Abstract

Summary

A standard method for the identification of novel RNAs or proteins is homology search via probabilistic models. One approach relies on the definition of families, which can be encoded as covariance models (CMs) or Hidden Markov Models (HMMs). While being powerful tools, their complexity makes it tedious to investigate them in their (default) tabulated form. This specifically applies to the interpretation of comparisons between multiple models as in family clans. The Covariance model visualization tools (CMV) visualize CMs or HMMs to: I) Obtain an easily interpretable representation of HMMs and CMs; II) Put them in context with the structural sequence alignments they have been created from; III) Investigate results of model comparisons and highlight regions of interest.

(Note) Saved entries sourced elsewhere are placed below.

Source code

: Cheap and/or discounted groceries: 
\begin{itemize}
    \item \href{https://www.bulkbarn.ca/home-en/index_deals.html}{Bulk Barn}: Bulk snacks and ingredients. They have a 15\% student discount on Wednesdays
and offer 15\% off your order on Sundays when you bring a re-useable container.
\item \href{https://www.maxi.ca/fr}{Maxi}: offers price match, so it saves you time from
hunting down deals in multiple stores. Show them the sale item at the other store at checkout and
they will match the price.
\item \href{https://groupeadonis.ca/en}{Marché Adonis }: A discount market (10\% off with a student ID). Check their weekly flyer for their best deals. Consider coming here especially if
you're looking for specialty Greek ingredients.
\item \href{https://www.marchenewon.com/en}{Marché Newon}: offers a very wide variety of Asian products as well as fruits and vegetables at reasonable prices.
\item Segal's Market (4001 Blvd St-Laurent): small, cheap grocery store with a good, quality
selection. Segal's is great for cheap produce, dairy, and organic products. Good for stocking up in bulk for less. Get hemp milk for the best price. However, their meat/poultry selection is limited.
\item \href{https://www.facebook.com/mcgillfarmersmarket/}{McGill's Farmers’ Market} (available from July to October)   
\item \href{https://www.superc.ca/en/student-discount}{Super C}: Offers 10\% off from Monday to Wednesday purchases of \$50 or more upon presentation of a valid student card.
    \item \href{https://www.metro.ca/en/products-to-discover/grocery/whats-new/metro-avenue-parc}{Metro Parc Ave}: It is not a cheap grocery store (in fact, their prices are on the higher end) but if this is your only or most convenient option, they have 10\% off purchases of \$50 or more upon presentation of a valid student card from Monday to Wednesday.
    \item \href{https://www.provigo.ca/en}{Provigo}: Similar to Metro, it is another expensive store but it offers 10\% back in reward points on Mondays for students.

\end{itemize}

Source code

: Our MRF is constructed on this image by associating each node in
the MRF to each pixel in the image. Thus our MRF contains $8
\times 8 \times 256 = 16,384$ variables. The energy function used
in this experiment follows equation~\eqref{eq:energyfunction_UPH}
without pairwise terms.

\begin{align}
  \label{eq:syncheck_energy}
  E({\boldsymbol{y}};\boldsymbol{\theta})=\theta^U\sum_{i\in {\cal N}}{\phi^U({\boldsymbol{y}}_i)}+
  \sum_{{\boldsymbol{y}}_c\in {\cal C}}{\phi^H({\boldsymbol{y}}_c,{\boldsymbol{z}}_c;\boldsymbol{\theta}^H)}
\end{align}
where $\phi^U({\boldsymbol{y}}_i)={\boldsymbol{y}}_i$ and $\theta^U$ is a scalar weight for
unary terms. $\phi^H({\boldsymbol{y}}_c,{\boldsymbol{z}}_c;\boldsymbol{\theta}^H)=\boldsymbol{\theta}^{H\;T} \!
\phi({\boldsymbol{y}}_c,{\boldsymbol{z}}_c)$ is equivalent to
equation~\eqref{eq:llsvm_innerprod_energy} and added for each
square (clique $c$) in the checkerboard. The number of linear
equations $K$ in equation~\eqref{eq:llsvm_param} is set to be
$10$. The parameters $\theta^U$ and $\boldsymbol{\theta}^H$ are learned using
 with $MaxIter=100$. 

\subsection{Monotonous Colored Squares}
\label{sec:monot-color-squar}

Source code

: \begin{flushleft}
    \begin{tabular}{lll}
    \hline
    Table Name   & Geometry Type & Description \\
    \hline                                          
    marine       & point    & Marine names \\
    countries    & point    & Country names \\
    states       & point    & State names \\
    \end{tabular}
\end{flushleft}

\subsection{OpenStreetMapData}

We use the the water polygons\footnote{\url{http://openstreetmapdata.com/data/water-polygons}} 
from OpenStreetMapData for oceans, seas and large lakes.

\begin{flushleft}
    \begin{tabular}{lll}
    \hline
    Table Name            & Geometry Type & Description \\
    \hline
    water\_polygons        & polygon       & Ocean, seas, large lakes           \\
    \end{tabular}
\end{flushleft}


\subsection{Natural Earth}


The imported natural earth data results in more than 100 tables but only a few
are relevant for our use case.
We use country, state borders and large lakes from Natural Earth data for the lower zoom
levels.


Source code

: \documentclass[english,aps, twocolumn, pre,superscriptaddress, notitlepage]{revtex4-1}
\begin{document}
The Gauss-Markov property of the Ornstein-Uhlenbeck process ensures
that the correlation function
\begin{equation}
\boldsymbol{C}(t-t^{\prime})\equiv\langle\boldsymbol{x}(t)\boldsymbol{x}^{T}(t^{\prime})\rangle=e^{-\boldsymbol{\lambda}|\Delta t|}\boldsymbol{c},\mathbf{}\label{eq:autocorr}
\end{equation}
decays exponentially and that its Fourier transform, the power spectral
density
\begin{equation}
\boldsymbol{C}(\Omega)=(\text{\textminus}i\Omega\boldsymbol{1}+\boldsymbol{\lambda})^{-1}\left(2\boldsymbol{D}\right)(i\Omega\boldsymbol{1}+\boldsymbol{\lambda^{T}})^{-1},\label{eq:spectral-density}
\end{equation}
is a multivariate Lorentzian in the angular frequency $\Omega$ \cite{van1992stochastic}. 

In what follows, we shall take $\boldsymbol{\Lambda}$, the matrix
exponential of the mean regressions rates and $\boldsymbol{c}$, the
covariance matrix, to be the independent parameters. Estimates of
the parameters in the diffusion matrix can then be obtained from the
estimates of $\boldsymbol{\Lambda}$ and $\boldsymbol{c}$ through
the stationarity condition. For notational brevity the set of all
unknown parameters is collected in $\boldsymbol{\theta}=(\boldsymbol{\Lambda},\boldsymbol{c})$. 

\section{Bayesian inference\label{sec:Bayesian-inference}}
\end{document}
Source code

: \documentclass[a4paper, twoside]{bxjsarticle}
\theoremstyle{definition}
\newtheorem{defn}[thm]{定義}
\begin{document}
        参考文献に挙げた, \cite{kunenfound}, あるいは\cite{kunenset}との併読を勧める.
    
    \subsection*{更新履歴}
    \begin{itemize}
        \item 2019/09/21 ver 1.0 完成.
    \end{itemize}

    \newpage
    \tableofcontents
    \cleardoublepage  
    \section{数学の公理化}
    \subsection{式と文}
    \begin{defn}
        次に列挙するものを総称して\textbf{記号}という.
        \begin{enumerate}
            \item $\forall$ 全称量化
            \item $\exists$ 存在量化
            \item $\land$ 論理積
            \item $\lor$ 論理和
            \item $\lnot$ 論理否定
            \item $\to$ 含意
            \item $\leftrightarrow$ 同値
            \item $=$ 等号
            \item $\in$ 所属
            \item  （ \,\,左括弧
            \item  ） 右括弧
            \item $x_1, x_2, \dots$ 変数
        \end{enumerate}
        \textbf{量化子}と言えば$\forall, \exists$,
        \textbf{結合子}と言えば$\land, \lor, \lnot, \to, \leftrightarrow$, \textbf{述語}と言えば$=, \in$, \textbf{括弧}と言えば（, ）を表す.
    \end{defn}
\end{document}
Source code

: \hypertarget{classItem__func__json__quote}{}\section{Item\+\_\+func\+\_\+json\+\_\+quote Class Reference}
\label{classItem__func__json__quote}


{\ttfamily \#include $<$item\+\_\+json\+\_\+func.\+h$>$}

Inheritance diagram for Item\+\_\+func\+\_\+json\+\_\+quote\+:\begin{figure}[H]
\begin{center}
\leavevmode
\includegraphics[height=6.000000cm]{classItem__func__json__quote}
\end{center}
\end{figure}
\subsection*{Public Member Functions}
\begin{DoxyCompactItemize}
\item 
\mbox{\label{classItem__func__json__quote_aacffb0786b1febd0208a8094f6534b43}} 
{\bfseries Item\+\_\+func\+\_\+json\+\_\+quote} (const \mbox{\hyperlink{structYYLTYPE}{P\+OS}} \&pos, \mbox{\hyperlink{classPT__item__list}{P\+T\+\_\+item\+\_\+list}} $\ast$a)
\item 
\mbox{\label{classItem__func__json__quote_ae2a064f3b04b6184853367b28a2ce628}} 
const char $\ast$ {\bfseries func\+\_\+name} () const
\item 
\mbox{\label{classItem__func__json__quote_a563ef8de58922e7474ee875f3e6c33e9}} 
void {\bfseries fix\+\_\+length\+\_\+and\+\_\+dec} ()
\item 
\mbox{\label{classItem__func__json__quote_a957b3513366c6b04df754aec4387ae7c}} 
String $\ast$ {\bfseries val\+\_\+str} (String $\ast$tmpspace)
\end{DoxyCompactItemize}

Availability and implementation

Source code (http://www.github.com/eggzilla/cmv), web-service (http://rna.informatik.uni-freiburg.de/CMVS).

Supplementary information

Supplementary data are available at Bioinformatics online.

1 Introduction

Probabilistic models are constructed for specific RNA and protein families sharing a common ancestor and a biological function. The most prominent instances are the HMM architecture as used by HMMER3 (Eddy, 2011) and the CMs utilized by INFERNAL (Nawrocki and Eddy, 2013). Currently there are 2686 RNA families available from the Rfam (Burge et al., 2012; Kalvari et al., 2017; Nawrocki et al., 2015) database and 16 712 from Pfam (Finn et al., 2016). Visualization of the models provides an overview over whole regions and allows to directly inspect states, nodes and probabilities. A HMM visualization tool exists as part of SAM (Krogh et al., 1994), while for CMs, as far as we are aware, no automatic solution exists.

2 Approach

Each tool of CMV accepts one or more models (INFERNAL, HMMER3 format) and optionally one or more corresponding alignments (Stockholm format) as input. The tools for comparison visualization require inputs in CMCompare (Eggenhofer et al., 2013; Höner zu Siederdissen and Hofacker, 2010) format. Additional parameters can be set that control the level of detail of the visualization. In the minimal setting only the index for each node is shown, while full details provide states and probabilities. Moreover it is possible to select if emission probabilities should be displayed as numerical values or using a graphical representation. The number of entries in the alignment, the image size and the output format (svg, png, eps, pdf) can also be defined via options.

The tools have been written using the diagrams library with a cairo back-end for visualization. Processing takes on average, for the first 100 Rfam models, 13 s for a model with detailed output (see Supplementary Table 1).

The tools create one visualization output file per input model. If the Stockholm alignment for the family was provided, then a second output file is generated per alignment.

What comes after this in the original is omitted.